(Stored entries)
= Beginning of Section =

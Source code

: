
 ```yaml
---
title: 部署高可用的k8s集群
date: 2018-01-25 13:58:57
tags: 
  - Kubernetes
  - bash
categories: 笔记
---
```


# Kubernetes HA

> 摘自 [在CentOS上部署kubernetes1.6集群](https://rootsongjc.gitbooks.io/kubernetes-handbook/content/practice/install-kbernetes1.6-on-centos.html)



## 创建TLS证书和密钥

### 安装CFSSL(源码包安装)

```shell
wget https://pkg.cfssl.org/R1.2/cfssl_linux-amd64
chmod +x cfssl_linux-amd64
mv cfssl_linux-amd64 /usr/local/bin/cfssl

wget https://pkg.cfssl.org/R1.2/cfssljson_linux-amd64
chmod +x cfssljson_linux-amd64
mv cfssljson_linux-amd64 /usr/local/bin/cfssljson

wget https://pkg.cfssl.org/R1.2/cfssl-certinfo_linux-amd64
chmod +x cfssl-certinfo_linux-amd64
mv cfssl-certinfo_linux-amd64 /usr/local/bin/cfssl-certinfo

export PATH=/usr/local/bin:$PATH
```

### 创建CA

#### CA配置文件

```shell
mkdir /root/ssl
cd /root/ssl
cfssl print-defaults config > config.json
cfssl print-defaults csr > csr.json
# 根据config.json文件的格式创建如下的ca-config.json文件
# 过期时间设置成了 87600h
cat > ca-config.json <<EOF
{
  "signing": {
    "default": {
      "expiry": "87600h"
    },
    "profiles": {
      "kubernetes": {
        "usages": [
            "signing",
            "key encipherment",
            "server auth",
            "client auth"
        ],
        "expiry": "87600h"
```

= End of Section =

Task to complete - Could you restate every record word for word?

Written response -
Source code

:
 ```yaml
---
title: 部署高可用的k8s集群
date: 2018-01-25 13:58:57
tags: 
  - Kubernetes
  - bash
categories: 笔记
---
```


# Kubernetes HA

> 摘自 [在CentOS上部署kubernetes1.6集群](https://rootsongjc.gitbooks.io/kubernetes-handbook/content/practice/install-kbernetes1.6-on-centos.html)



## 创建TLS证书和密钥

### 安装CFSSL(源码包安装)

```shell
wget https://pkg.cfssl.org/R1.2/cfssl_linux-amd64
chmod +x cfssl_linux-amd64
mv cfssl_linux-amd64 /usr/local/bin/cfssl

wget https://pkg.cfssl.org/R1.2/cfssljson_linux-amd64
chmod +x cfssljson_linux-amd64
mv cfssljson_linux-amd64 /usr/local/bin/cfssljson

wget https://pkg.cfssl.org/R1.2/cfssl-certinfo_linux-amd64
chmod +x cfssl-certinfo_linux-amd64
mv cfssl-certinfo_linux-amd64 /usr/local/bin/cfssl-certinfo

export PATH=/usr/local/bin:$PATH
```

### 创建CA

#### CA配置文件

```shell
mkdir /root/ssl
cd /root/ssl
cfssl print-defaults config > config.json
cfssl print-defaults csr > csr.json
# 根据config.json文件的格式创建如下的ca-config.json文件
# 过期时间设置成了 87600h
cat > ca-config.json <<EOF
{
  "signing": {
    "default": {
      "expiry": "87600h"
    },
    "profiles": {
      "kubernetes": {
        "usages": [
            "signing",
            "key encipherment",
            "server auth",
            "client auth"
        ],
        "expiry": "87600h"
```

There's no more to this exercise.